Now, it has all gone sideways.
What
happened? A lovers’ quarrel over tariffs and taxes? Did the stock
market plunge too deep for Musk’s brittle ego to absorb? Is something
deeper brewing, something obscured behind the patriotic hashtags and
choreographed punch-ups?
The year of living deliriously
It
had become clear by late 2024 that Musk and Trump were locked in a
full-throttle bromance. Joe Biden, the US president and Democratic Party
candidate, had withdrawn from the race after a humiliating debate
defeat.
Musk, who once straddled the political centre like a yoga
teacher in an ethics class, had become a full-blown sugar daddy of
America’s Grand Old Party. He pumped nearly $250 million into Trump’s campaign and even joined rallies, belly on display, decked up in Trump merchandise.
In return, Trump gave him a ceremonial helm at the newly minted Department of Government Efficiency, a bureaucratic fever dream intent on turning governance into a crypto meme.
Musk responded with what appeared to be an episode of Black Mirror written by Ayn Rand. Thousands of US federal workers were sacked.
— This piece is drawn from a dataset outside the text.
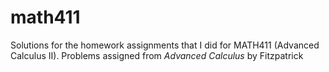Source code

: # math411
Solutions for the homework assignments that I did for MATH411 (Advanced Calculus II). Problems assigned from *Advanced Calculus* by Fitzpatrick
Entire programmes gutted: the US Agency for Global Media, USAID, the
National Endowment for Democracy, Ebola prevention, food aid – all
tossed aside.
Trump called him a “genius patriot”. Musk called him “a friend”. For a moment, their union seemed unshakable.
Then came the snap.
The tweet heard around Wall Street
On
June 5, Musk, freshly resigned from DOGE and clearly nursing a bruised
portfolio, logged onto X and set the internet ablaze. He denounced
Trump’s “One Big Beautiful Bill” (a title presumably conceived during a
fever dream in an Arby’s car park) as a “disgusting abomination”.
Musk claimed
it would balloon the US deficit by $2.5 trillion and reposted calls to
“fire all politicians”, including one sly repost calling for Trump to be
impeached.
Trump, as thin-skinned as ever, responded
on his Truth Social account like a jilted contestant from The
Apprentice: “Elon was ‘wearing thin,’ I asked him to leave, I took away
his EV Mandate that forced everyone to buy Electric Cars that nobody
else wanted (that he knew for months I was going to do!), and he just
went CRAZY!.”
Within hours, as Reuters reports, shares of Tesla, Musk’s company that manufactures electric vehicles, plummeted by 14%, wiping out roughly $150 billion in market value.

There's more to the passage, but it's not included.